━━━ Data provided
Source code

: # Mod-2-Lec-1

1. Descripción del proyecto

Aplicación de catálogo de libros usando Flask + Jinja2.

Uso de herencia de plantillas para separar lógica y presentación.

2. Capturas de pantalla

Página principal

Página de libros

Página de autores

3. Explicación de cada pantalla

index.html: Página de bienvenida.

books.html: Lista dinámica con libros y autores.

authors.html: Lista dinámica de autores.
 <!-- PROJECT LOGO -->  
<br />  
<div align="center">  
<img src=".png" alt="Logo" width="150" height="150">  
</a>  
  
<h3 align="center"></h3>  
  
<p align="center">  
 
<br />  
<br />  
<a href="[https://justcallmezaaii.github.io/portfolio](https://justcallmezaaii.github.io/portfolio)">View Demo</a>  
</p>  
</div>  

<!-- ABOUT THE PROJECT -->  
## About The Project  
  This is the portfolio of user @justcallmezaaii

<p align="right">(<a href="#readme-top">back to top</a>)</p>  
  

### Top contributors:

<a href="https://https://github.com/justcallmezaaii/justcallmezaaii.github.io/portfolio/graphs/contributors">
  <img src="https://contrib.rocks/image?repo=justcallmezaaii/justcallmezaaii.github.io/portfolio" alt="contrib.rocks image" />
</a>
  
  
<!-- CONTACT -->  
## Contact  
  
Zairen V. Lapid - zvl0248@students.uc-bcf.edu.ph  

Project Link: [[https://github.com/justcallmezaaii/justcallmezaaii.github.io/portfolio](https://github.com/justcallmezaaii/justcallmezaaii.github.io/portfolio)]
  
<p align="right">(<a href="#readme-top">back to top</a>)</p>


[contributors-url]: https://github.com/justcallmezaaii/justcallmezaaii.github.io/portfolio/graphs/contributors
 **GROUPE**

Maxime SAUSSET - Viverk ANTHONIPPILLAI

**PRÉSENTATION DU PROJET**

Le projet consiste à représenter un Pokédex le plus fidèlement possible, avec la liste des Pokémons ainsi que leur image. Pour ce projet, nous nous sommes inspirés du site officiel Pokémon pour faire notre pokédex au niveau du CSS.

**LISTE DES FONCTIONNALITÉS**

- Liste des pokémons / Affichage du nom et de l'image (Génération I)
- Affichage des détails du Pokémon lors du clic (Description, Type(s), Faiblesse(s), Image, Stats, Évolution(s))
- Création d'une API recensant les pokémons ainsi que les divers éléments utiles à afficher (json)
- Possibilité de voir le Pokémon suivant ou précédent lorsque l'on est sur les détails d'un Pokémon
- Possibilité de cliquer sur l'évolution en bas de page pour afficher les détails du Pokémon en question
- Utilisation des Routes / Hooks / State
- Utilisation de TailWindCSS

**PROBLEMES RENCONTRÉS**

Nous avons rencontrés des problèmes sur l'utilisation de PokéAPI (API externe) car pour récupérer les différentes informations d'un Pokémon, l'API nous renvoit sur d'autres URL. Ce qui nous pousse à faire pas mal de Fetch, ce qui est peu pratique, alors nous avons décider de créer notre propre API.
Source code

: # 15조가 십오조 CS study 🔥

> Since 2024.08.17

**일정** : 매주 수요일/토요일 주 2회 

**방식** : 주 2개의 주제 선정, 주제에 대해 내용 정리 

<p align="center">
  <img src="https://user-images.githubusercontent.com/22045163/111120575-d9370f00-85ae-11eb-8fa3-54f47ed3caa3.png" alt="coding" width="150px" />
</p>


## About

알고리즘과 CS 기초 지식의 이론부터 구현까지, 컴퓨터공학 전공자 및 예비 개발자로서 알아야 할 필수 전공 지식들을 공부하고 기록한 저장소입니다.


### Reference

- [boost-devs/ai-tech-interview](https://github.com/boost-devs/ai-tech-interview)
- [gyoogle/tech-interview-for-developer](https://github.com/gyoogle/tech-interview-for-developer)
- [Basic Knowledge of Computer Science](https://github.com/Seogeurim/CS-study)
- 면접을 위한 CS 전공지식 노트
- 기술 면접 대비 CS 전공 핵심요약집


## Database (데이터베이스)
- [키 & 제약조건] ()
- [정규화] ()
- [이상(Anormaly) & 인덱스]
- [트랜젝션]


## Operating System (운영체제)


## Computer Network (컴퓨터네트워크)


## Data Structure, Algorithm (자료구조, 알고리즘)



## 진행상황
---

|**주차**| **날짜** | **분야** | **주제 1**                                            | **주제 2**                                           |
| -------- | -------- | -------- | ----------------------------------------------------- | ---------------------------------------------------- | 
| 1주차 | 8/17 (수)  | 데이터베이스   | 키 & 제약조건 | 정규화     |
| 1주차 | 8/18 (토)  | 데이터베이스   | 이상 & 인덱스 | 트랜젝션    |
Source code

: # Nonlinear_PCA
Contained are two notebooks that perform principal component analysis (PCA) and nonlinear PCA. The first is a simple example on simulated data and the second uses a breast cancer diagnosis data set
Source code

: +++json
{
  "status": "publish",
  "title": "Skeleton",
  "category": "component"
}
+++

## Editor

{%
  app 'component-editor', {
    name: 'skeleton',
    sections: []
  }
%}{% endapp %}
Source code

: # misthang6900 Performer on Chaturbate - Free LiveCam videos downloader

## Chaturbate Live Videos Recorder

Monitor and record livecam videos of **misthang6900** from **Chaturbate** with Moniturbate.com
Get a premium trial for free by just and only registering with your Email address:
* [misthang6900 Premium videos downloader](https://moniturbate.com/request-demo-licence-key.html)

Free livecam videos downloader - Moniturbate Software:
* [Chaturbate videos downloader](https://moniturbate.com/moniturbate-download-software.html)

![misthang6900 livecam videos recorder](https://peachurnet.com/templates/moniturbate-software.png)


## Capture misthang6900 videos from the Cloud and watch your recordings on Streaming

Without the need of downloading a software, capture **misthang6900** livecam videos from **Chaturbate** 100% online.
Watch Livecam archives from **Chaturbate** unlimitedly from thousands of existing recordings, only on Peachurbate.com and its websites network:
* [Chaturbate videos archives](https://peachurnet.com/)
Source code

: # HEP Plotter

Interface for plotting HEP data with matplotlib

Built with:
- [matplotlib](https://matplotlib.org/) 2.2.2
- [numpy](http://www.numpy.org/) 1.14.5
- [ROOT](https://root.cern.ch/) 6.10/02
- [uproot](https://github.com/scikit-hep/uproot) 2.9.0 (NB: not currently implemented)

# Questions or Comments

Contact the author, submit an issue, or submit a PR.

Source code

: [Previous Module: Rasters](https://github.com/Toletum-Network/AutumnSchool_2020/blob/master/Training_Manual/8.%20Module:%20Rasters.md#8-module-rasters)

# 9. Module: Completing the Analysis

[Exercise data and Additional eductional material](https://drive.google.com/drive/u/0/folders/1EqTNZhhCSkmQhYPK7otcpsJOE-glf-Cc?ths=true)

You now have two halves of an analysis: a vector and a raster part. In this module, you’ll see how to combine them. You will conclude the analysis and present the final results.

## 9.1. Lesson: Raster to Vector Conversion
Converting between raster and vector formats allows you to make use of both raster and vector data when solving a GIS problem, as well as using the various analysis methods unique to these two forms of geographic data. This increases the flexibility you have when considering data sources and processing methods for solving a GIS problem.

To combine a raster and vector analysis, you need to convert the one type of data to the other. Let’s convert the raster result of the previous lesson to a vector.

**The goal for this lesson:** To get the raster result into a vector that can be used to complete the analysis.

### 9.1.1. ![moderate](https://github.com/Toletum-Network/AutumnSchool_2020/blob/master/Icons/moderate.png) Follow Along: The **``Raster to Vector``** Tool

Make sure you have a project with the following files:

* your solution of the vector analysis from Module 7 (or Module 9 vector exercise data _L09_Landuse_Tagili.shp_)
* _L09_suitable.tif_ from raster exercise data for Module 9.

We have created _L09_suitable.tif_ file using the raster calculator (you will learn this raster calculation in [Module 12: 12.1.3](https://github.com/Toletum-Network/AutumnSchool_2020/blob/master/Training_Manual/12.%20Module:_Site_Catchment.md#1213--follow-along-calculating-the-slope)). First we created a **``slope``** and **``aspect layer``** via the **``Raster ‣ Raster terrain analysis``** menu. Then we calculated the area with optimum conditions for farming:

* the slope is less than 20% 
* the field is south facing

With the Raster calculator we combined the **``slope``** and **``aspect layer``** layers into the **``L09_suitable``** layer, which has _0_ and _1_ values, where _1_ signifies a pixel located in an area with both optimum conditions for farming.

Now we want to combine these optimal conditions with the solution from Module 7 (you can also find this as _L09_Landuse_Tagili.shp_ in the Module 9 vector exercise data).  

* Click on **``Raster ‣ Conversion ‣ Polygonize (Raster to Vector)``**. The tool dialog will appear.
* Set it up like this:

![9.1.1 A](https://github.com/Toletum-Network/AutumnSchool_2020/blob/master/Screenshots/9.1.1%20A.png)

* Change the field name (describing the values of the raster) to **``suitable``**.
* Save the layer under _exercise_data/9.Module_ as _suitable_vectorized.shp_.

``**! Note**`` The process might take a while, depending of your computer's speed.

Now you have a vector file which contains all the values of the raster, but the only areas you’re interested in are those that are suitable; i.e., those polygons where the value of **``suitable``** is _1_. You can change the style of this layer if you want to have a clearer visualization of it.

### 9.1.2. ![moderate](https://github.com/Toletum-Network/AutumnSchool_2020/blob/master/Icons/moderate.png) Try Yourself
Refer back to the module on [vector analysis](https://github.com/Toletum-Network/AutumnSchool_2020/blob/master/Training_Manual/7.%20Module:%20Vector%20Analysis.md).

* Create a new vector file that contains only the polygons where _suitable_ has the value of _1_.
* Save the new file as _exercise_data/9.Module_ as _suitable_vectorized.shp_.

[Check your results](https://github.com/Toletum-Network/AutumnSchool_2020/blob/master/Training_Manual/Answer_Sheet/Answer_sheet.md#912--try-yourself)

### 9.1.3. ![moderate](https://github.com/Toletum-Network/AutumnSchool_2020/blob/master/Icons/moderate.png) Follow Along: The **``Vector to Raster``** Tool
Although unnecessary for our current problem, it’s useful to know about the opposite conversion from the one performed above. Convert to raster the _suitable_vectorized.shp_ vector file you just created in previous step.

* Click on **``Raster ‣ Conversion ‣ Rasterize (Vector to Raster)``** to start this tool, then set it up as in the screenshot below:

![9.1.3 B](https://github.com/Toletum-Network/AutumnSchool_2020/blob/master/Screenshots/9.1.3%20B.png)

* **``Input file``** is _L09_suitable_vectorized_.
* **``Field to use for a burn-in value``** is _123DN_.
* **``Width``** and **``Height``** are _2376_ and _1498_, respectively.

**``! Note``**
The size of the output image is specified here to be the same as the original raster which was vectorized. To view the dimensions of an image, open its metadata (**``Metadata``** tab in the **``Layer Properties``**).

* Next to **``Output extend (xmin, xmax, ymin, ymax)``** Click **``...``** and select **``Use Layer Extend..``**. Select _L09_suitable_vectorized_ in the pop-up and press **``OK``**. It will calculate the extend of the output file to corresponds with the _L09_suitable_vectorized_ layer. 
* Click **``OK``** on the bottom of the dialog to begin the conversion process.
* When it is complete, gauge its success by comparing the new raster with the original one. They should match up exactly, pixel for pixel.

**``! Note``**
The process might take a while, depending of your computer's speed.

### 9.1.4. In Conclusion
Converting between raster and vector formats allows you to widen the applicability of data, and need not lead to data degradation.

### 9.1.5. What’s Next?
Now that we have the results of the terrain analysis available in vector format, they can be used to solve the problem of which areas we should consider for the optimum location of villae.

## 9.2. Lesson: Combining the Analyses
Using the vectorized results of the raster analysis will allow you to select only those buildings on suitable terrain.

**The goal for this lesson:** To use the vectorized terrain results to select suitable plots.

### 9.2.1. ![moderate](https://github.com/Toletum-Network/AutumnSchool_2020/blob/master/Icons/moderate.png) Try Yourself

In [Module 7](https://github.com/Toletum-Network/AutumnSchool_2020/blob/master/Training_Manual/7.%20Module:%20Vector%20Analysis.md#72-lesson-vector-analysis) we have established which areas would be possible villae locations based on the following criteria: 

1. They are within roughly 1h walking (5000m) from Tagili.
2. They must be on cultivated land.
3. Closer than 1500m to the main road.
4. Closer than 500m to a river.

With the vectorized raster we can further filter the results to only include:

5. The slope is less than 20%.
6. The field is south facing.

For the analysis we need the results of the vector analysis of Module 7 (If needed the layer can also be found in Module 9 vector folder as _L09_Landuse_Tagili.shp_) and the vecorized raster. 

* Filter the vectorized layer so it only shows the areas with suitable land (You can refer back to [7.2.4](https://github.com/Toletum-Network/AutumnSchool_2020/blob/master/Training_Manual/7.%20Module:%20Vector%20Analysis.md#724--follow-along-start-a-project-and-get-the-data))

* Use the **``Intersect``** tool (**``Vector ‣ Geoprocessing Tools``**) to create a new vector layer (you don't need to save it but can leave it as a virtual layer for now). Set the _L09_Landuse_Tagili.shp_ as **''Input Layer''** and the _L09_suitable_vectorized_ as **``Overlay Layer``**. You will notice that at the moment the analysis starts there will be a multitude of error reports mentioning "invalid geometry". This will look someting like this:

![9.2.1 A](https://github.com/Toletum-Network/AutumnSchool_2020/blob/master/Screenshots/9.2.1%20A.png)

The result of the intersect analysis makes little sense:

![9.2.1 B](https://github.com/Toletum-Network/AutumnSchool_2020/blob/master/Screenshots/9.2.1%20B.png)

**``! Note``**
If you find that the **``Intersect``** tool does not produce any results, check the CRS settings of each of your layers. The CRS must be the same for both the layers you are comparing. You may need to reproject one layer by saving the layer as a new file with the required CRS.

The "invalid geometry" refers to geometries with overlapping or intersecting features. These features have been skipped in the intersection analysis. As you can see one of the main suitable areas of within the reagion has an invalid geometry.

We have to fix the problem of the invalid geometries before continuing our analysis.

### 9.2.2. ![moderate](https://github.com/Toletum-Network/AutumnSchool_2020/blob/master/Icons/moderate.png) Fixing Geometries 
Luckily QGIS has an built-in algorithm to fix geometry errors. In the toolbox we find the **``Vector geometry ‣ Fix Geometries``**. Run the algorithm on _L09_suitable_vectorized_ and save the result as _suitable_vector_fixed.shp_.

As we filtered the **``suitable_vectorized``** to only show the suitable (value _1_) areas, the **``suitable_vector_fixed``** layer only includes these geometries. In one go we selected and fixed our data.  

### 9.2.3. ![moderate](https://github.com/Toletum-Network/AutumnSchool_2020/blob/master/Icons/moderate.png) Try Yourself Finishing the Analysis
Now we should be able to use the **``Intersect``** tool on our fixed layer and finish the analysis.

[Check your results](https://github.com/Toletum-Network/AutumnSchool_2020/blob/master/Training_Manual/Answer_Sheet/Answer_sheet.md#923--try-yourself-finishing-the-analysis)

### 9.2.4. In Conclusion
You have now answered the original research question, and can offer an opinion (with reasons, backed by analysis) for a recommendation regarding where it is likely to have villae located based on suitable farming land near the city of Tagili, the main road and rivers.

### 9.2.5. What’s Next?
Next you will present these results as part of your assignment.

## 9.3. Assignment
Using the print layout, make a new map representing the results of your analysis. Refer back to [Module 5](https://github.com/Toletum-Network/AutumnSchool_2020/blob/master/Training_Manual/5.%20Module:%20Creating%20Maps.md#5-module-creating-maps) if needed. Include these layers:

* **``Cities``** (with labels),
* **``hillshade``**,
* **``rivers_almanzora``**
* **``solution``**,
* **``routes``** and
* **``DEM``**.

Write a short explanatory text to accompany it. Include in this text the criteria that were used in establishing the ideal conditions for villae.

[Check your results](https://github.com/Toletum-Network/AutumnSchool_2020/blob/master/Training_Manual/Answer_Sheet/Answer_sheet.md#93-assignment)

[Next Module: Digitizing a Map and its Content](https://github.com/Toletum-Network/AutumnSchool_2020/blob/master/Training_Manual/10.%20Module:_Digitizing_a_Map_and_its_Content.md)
━━━━━━
What you need to do: From the line holding "- [Basic Knowledge" to the line holding "# HEP Plotter", inclusive, restate each line above exactly as written.

Response below:
- [Basic Knowledge of Computer Science](https://github.com/Seogeurim/CS-study)
- 면접을 위한 CS 전공지식 노트
- 기술 면접 대비 CS 전공 핵심요약집


## Database (데이터베이스)
- [키 & 제약조건] ()
- [정규화] ()
- [이상(Anormaly) & 인덱스]
- [트랜젝션]


## Operating System (운영체제)


## Computer Network (컴퓨터네트워크)


## Data Structure, Algorithm (자료구조, 알고리즘)



## 진행상황
---

|**주차**| **날짜** | **분야** | **주제 1**                                            | **주제 2**                                           |
| -------- | -------- | -------- | ----------------------------------------------------- | ---------------------------------------------------- | 
| 1주차 | 8/17 (수)  | 데이터베이스   | 키 & 제약조건 | 정규화     |
| 1주차 | 8/18 (토)  | 데이터베이스   | 이상 & 인덱스 | 트랜젝션    |
Source code

: # Nonlinear_PCA
Contained are two notebooks that perform principal component analysis (PCA) and nonlinear PCA. The first is a simple example on simulated data and the second uses a breast cancer diagnosis data set
Source code

: +++json
{
  "status": "publish",
  "title": "Skeleton",
  "category": "component"
}
+++

## Editor

{%
  app 'component-editor', {
    name: 'skeleton',
    sections: []
  }
%}{% endapp %}
Source code

: # misthang6900 Performer on Chaturbate - Free LiveCam videos downloader

## Chaturbate Live Videos Recorder

Monitor and record livecam videos of **misthang6900** from **Chaturbate** with Moniturbate.com
Get a premium trial for free by just and only registering with your Email address:
* [misthang6900 Premium videos downloader](https://moniturbate.com/request-demo-licence-key.html)

Free livecam videos downloader - Moniturbate Software:
* [Chaturbate videos downloader](https://moniturbate.com/moniturbate-download-software.html)

![misthang6900 livecam videos recorder](https://peachurnet.com/templates/moniturbate-software.png)


## Capture misthang6900 videos from the Cloud and watch your recordings on Streaming

Without the need of downloading a software, capture **misthang6900** livecam videos from **Chaturbate** 100% online.
Watch Livecam archives from **Chaturbate** unlimitedly from thousands of existing recordings, only on Peachurbate.com and its websites network:
* [Chaturbate videos archives](https://peachurnet.com/)
Source code

: # HEP Plotter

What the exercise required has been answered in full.